■ **Task requirements**
If a line in the listing below contains the word "simple", count it, then please give only the number of such lines.

+++++

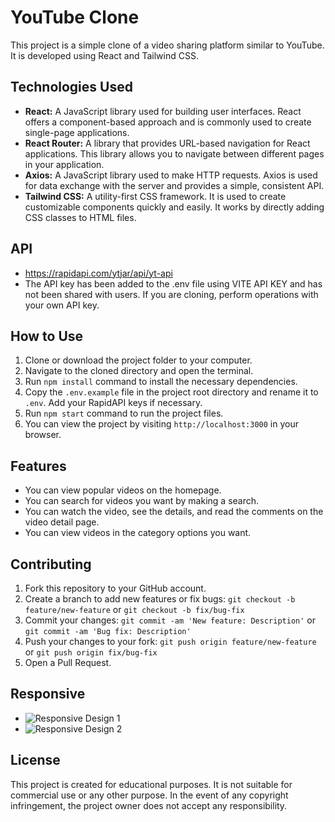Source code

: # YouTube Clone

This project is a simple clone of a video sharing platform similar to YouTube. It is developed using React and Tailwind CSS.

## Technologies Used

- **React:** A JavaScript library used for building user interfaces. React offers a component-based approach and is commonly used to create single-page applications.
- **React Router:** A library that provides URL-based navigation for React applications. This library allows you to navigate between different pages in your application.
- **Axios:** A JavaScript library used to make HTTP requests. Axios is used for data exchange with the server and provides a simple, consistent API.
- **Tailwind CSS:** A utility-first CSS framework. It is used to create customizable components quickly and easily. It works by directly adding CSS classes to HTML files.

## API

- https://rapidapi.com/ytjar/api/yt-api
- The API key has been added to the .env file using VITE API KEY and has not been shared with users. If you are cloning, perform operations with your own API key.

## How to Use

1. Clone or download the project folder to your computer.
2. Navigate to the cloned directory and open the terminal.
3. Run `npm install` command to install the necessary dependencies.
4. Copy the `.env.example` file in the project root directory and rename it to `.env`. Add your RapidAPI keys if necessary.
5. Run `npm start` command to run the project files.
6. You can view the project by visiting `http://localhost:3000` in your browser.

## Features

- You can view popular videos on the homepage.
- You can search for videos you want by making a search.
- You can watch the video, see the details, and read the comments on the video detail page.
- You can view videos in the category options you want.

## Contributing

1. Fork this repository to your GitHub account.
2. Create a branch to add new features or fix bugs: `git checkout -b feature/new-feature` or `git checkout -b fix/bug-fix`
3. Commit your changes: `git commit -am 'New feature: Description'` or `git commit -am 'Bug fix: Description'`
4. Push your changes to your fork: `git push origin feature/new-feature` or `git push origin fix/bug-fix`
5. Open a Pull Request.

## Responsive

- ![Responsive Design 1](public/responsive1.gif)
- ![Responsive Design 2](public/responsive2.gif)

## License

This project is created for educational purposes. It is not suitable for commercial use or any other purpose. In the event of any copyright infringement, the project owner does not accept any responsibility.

+++++

■ **The answer**
2